Guns, Walking Tours and Black Eyed Peas

You know, I think that the ‘Black Eyed Peas’ were onto something when they wrote the words to their song ‘Where is the Love?’:

 

If you only have love for your own race,

Then you only leave space to discriminate

And to discriminate only generates hate

And if you hate than you’re bound to get irate

 

Let’s try and put aside the right and left-wing politics involving the ownership of Israel for a minute and concentrate on one thing: what are the messages that we are passing onto the children, both Arab and Israeli who live here?

 

Last week, I accompanied the girls in the seminary for a half day walking tour of “The City of David”. After the tour was over, we left the premises in order to wait for our bus to pick us up. As per typical Israel, the street was a lane and a half wide (if that) and as busy as a main thorough fare, with no one giving an inch. As we stood on the sidewalk waiting for our bus to pick us up, a little Arab boy, with the encouragement of his older, teenage brothers (babysitters? friends? cousins?), whipped a toy gun and began “shooting” in our direction, taking careful aim to shoot at our heads and our hearts. After his “shooting spree”, he then proceeded to ‘flip us off’. His brothers (babysitters?) would egg him on by laughing and pushing him closer to us.
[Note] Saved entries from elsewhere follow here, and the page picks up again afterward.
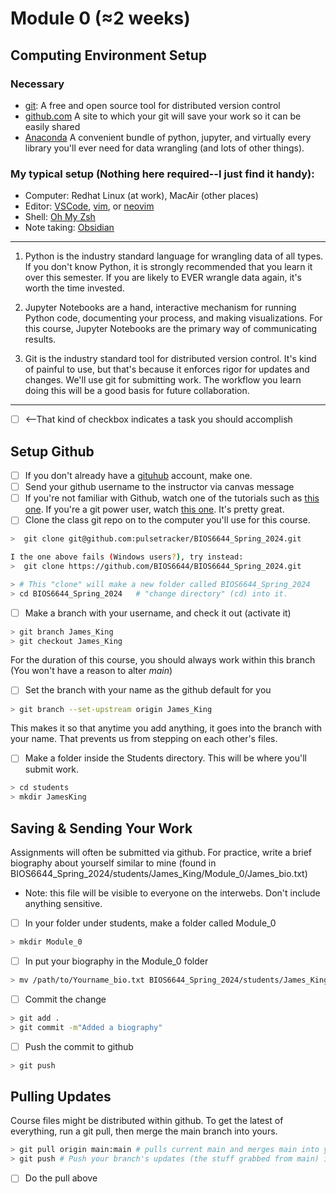 # Module 0 (≈2 weeks)  

## Computing Environment Setup 
### Necessary
 * [git](https://git-scm.com/): A free and open source tool for distributed version control
 * [github.com](www.github.com) A site to which your git will save your work so it can be easily shared
 * [Anaconda](https://www.anaconda.com/download) A convenient bundle of python, jupyter, and virtually every library you'll ever need for data wrangling (and lots of other things).

### My typical setup (Nothing here required--I just find it handy):
 * Computer: Redhat Linux (at work), MacAir (other places)
 * Editor: [VSCode](https://code.visualstudio.com/), [vim](https://www.vim.org/), or [neovim](https://neovim.io/)
 * Shell:  [Oh My Zsh](https://ohmyz.sh/)
 * Note taking: [Obsidian](https://obsidian.md)
---


1) Python is the industry standard language for wrangling data of all types.   If you don't know Python, it is strongly recommended that you learn it over this semester.  If you are likely to EVER wrangle data again, it's worth the time invested.

2) Jupyter Notebooks are a hand, interactive mechanism for running Python code, documenting your process, and making visualizations.  For this course, Jupyter Notebooks are the primary way of communicating results.

3) Git is the industry standard tool for distributed version control.  It's kind of painful to use, but that's because it enforces rigor for updates and changes.   We'll use git for submitting work.  The workflow you learn doing this will be a good basis for future collaboration.

---

- [ ] <--That kind of checkbox indicates a task you should accomplish

## Setup Github
- [ ] If you don't already have a [gituhub](www.github.com) account, make one.   
- [ ] Send your github username to the instructor via canvas message 
- [ ] If you're not familiar with Github, watch one of the tutorials such as [this one](https://www.youtube.com/watch?v=tRZGeaHPoaw).  If you're a git power user, watch [this one](https://www.youtube.com/watch?v=Uszj_k0DGsg).  It's pretty great.
- [ ] Clone the class git repo on to the computer you'll use for this course.
```bash
>  git clone git@github.com:pulsetracker/BIOS6644_Spring_2024.git

I the one above fails (Windows users?), try instead:
>  git clone https://github.com/BIOS6644/BIOS6644_Spring_2024.git 
```
```bash
> # This "clone" will make a new folder called BIOS6644_Spring_2024
> cd BIOS6644_Spring_2024   # "change directory" (cd) into it.
```

- [ ] Make a branch with your username, and check it out (activate it)
```bash
> git branch James_King
> git checkout James_King 
```
For the duration of this course, you should always work within this branch (You won't have a reason to alter *main*)

- [ ] Set the branch with your name as the github default for you
```bash
> git branch --set-upstream origin James_King
```

This makes it so that anytime you add anything, it goes into the branch with your name.  That prevents us from stepping on each other's files.

- [ ] Make a folder inside the Students directory.  This will be where you'll submit work.
```bash
> cd students
> mkdir JamesKing
```

## Saving & Sending Your Work

Assignments will often be submitted via github.    For practice, write a brief biography about yourself similar to mine (found in BIOS6644_Spring_2024/students/James_King/Module_0/James_bio.txt)
* Note: this file will be visible to everyone on the interwebs.  Don't include anything sensitive.  

- [ ] In your folder under students, make a folder called Module_0
```bash
> mkdir Module_0
```
- [ ] In put your biography in the Module_0 folder
```bash
> mv /path/to/Yourname_bio.txt BIOS6644_Spring_2024/students/James_King/Module_0
```
- [ ] Commit the change
```bash
> git add .
> git commit -m"Added a biography"
```
- [ ] Push the commit to github
```bash
> git push
```
## Pulling Updates
Course files might be distributed within github.  To get the latest of everything, run a git pull, then merge the main branch into yours.
```bash
> git pull origin main:main # pulls current main and merges main into your branch
> git push # Push your branch's updates (the stuff grabbed from main) into GitHub
```
- [ ] Do the pull above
Needless to say, he spooked my girls and was the topic of conversation long after we had left.

 

Trying to lighten the mood, I attempted and finally succeeded in changing the topic of discussion to one of a lighter nature. However, personally, I couldn’t get that child, who couldn’t have been older than four or five, out of my mind. How could his parents be okay with his actions? Although one might be compelled to excuse his behavior, I really think he was deliberately shooting at us because we were Jews, and we were in their neighborhood. There had been other people, mainly Arabs, walking in the area as well, but he chose to aim his gun at us. What kind of parents let their child grow up this way?

 

As these thoughts were racing in mind, I began wondering if I would have been as appalled at these actions if it would have been a Jewish child aiming a gun at an Arab.

I’m so used to justifying my position on the ‘situation’, that sometimes I forget that there is another side. It’s easy for us to play victim and blame the hatred and violence on the other side. But that’s just the point, as much as we don’t want to admit it, there is another side to the story.